Dataset content Start Marker
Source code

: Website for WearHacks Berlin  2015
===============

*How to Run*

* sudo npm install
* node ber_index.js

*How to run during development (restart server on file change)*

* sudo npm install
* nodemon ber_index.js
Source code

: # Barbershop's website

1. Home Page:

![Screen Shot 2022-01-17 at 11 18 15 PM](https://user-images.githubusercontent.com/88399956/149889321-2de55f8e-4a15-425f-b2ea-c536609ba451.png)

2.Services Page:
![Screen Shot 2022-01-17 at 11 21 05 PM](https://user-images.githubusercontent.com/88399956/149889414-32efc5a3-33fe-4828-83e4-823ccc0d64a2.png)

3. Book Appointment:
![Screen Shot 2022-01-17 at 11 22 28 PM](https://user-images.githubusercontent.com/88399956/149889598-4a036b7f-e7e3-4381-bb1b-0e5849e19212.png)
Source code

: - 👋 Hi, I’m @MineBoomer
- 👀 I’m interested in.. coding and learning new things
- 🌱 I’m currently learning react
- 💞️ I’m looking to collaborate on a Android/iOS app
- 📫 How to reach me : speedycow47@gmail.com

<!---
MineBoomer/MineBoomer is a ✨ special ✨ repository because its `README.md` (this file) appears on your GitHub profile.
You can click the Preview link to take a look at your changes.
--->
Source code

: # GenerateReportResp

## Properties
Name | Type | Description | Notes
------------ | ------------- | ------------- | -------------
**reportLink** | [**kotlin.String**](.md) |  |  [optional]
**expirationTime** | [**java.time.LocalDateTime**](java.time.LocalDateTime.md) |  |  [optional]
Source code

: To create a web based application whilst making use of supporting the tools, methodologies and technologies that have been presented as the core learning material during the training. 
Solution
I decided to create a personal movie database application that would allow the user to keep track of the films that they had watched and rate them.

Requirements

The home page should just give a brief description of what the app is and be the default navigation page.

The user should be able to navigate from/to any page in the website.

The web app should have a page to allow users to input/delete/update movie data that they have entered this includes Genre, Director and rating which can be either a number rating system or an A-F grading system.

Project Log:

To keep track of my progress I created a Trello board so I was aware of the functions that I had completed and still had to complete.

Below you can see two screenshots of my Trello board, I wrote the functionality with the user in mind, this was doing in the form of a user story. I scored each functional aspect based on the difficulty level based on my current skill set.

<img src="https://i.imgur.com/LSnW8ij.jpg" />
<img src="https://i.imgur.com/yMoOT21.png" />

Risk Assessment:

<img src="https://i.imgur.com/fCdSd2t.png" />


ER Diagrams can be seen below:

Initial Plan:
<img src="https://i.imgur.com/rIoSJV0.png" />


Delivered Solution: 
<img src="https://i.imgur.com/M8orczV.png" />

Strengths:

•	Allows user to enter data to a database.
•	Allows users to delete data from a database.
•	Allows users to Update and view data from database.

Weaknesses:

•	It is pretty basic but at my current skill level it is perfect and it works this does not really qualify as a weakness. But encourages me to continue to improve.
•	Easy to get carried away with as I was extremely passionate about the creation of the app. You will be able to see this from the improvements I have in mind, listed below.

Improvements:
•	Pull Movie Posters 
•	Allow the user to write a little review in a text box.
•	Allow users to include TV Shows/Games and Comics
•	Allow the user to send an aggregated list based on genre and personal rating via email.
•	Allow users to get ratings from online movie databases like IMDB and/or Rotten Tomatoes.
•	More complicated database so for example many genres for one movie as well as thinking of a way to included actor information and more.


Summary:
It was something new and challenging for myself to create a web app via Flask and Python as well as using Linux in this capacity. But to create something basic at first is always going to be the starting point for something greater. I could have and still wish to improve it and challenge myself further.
Dataset content End Marker
Problem to work on:
Taking the line with "The web app" as the first and the line with "To keep track of my" as the last, retype that stretch of the data above exactly, with no other lines.

Answer section:
The web app should have a page to allow users to input/delete/update movie data that they have entered this includes Genre, Director and rating which can be either a number rating system or an A-F grading system.

Project Log:

To keep track of my progress I created a Trello board so I was aware of the functions that I had completed and still had to complete.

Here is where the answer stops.